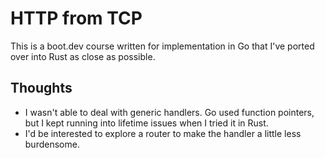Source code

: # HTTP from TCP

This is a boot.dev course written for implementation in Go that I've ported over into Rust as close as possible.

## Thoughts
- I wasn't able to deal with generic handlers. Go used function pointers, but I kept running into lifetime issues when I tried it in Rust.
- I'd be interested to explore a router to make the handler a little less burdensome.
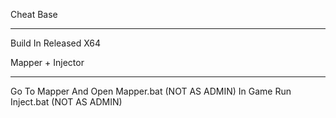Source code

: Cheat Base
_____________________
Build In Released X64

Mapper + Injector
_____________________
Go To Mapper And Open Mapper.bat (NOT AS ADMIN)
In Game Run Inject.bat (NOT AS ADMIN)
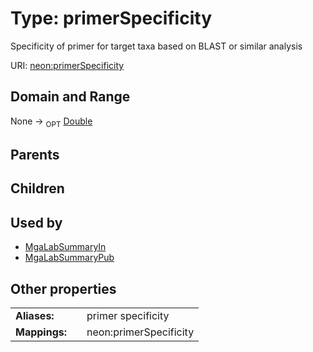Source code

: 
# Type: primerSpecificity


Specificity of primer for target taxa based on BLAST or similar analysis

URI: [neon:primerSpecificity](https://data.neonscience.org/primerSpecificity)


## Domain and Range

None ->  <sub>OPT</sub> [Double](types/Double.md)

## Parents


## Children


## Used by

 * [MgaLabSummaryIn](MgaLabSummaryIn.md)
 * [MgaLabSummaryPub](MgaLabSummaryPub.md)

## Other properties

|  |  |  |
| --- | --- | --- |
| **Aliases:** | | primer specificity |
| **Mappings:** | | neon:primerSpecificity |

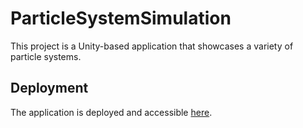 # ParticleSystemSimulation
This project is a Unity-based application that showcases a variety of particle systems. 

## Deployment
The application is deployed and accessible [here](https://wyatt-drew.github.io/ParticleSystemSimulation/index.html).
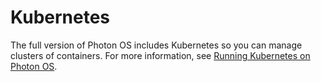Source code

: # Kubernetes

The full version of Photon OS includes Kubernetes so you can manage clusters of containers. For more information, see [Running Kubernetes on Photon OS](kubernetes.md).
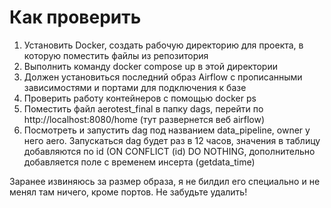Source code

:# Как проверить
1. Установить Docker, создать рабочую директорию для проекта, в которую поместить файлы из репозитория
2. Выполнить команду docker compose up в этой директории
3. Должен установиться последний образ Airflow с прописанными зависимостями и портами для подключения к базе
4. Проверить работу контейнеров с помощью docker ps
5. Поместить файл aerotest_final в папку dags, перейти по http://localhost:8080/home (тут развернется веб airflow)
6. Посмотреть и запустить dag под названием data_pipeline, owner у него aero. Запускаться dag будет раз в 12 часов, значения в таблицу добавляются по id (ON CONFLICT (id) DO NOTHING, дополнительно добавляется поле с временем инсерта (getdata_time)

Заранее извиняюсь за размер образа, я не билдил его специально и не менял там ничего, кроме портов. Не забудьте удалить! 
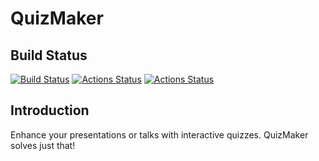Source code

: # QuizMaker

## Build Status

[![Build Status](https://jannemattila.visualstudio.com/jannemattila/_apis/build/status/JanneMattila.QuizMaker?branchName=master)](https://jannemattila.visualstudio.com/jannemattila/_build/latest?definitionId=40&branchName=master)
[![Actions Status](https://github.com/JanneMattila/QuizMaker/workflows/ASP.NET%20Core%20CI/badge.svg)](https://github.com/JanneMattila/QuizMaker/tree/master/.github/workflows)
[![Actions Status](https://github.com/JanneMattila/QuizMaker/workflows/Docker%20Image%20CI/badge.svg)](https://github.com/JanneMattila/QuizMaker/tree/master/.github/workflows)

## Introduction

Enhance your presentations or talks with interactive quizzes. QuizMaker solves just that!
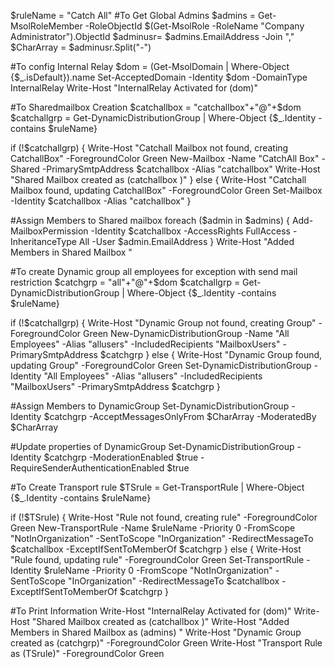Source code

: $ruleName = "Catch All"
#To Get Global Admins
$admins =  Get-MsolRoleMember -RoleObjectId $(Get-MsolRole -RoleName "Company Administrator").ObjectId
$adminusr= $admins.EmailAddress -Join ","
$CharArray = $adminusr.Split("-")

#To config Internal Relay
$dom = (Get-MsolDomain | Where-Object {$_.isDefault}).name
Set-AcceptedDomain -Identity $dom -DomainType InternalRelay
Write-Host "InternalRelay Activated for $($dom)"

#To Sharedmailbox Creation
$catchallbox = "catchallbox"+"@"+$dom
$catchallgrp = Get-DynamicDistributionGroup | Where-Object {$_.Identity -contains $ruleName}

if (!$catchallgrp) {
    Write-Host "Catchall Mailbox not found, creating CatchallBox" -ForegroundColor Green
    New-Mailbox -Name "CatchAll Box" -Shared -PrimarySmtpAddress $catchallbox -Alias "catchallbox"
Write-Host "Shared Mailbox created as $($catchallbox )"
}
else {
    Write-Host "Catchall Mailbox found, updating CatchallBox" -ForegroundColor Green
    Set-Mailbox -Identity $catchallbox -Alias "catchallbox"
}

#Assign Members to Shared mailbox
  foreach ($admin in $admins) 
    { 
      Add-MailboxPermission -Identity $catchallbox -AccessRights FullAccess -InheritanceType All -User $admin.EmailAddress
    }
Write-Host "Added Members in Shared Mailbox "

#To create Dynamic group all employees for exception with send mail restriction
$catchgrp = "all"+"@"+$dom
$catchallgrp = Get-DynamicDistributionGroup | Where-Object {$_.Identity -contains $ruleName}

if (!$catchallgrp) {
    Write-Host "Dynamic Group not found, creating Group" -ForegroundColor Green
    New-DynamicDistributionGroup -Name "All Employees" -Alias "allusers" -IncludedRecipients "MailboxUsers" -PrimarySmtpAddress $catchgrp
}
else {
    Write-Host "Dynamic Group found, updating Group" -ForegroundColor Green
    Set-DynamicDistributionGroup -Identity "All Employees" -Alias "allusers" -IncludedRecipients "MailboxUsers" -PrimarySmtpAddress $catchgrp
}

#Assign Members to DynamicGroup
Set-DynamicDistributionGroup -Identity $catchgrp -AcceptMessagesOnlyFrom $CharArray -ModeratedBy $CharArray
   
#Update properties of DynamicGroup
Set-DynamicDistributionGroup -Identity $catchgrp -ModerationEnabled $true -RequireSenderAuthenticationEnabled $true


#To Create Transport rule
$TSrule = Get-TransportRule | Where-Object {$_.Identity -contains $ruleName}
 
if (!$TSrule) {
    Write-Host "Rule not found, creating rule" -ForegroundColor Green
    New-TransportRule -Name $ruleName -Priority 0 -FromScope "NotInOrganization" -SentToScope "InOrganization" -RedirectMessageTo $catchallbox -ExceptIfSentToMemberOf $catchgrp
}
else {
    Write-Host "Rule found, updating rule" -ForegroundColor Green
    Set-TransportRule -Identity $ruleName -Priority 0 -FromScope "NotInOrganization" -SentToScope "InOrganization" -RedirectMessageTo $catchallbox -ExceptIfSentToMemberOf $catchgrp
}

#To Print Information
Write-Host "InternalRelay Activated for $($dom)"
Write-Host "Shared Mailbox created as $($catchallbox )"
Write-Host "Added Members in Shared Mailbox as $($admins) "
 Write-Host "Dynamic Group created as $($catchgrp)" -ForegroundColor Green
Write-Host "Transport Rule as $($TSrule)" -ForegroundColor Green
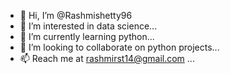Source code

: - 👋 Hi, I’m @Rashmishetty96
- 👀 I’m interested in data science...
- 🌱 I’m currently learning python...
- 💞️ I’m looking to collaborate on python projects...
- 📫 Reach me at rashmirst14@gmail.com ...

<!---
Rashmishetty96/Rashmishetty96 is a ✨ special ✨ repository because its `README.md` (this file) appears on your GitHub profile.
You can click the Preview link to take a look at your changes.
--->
# # #
** How to complete this task **
Retrieve each line of the data in which the word "workflows" can be found.

** Result for this exercise **
[![Actions Status](https://github.com/JanneMattila/QuizMaker/workflows/ASP.NET%20Core%20CI/badge.svg)](https://github.com/JanneMattila/QuizMaker/tree/master/.github/workflows)
[![Actions Status](https://github.com/JanneMattila/QuizMaker/workflows/Docker%20Image%20CI/badge.svg)](https://github.com/JanneMattila/QuizMaker/tree/master/.github/workflows)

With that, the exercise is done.